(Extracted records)
::::::::::
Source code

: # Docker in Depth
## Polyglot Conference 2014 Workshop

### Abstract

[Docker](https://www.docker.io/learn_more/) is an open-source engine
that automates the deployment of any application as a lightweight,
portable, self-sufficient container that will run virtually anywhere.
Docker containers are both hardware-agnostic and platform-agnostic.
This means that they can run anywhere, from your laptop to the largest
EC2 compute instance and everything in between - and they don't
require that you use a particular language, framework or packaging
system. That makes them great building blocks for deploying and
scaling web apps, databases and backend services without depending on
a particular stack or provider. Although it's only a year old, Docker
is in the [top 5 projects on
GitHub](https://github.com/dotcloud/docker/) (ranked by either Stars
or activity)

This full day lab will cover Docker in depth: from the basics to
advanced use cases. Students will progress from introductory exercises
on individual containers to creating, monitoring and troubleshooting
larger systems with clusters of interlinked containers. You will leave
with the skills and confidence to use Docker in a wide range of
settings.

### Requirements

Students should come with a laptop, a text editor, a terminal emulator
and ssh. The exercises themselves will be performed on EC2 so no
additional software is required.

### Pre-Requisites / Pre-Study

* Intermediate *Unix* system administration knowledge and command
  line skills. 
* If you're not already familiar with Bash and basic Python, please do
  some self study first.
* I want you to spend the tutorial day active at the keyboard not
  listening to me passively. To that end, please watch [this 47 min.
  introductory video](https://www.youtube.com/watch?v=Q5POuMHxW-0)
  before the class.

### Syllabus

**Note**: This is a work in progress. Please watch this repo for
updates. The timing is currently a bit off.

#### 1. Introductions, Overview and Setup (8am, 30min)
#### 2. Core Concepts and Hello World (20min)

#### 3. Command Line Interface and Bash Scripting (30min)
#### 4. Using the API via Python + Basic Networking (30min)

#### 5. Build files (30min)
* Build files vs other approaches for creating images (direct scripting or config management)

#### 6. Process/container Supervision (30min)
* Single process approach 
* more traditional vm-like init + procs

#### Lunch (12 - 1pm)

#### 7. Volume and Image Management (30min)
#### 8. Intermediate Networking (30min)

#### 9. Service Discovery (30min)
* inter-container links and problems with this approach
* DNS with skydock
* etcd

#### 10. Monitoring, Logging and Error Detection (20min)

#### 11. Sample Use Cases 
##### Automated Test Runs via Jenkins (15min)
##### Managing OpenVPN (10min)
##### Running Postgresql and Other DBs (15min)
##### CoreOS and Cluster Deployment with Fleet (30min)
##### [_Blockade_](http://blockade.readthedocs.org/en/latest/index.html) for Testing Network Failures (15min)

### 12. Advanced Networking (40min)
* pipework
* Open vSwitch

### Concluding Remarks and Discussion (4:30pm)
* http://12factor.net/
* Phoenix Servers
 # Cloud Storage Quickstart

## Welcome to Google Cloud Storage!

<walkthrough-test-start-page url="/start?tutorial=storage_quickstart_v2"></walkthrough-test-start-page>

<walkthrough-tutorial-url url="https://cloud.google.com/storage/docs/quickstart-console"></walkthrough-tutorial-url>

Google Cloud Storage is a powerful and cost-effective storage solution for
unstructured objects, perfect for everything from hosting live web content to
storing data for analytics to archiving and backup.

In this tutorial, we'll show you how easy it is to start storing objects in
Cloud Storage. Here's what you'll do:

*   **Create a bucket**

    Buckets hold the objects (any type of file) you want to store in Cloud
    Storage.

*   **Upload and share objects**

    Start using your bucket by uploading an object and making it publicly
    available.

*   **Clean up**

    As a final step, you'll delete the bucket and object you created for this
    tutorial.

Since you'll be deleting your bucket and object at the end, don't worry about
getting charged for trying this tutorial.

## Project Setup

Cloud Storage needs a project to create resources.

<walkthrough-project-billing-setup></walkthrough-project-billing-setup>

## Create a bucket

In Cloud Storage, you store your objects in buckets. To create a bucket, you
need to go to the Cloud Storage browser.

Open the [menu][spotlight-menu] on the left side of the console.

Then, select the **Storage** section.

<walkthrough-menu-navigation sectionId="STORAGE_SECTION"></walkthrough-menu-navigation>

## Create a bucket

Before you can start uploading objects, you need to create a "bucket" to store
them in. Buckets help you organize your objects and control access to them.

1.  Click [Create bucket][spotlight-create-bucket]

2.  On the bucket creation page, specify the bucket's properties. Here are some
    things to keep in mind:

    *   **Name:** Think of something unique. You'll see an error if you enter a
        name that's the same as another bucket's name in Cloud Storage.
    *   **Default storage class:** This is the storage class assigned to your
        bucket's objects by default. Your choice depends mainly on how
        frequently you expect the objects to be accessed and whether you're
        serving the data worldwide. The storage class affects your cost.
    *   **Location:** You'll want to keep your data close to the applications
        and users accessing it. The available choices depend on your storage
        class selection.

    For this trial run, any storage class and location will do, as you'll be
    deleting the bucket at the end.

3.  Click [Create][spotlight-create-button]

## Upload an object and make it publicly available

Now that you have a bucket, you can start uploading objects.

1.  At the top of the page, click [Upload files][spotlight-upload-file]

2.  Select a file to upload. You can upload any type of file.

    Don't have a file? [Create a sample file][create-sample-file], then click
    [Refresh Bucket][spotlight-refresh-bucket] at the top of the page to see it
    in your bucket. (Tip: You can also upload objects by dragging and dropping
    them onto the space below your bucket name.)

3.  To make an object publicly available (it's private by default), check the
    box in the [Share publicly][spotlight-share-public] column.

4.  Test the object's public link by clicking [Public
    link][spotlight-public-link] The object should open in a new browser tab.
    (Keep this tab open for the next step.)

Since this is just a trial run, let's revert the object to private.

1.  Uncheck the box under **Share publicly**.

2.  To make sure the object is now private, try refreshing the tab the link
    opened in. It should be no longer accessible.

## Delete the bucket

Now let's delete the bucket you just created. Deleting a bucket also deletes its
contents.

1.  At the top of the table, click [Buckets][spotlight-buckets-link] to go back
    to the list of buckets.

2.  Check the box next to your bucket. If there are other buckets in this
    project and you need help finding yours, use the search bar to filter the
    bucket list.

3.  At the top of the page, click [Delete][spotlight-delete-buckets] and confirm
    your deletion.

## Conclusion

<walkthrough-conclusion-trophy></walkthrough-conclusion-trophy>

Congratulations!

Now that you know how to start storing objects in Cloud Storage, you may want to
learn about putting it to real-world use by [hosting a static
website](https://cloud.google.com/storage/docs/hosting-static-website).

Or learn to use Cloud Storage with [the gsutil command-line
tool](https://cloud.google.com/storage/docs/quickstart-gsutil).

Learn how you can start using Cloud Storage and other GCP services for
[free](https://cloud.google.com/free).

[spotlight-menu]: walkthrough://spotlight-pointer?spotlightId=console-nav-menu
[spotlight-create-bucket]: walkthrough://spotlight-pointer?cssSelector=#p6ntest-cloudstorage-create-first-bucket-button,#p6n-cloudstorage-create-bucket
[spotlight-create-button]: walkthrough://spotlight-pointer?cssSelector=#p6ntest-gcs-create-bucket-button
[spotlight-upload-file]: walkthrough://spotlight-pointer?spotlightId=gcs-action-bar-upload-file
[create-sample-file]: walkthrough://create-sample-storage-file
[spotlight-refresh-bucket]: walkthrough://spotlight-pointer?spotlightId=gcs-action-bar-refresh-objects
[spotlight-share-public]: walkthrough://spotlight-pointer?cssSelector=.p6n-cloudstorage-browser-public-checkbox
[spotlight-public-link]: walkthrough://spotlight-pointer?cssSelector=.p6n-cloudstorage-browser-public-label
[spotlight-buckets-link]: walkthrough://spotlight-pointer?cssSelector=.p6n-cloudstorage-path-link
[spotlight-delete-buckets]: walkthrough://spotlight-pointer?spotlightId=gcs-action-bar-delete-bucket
::::::::::
**Work task**
Nothing but a number should be given: the count of lines above that include the string "Students".

**Exercise output**
2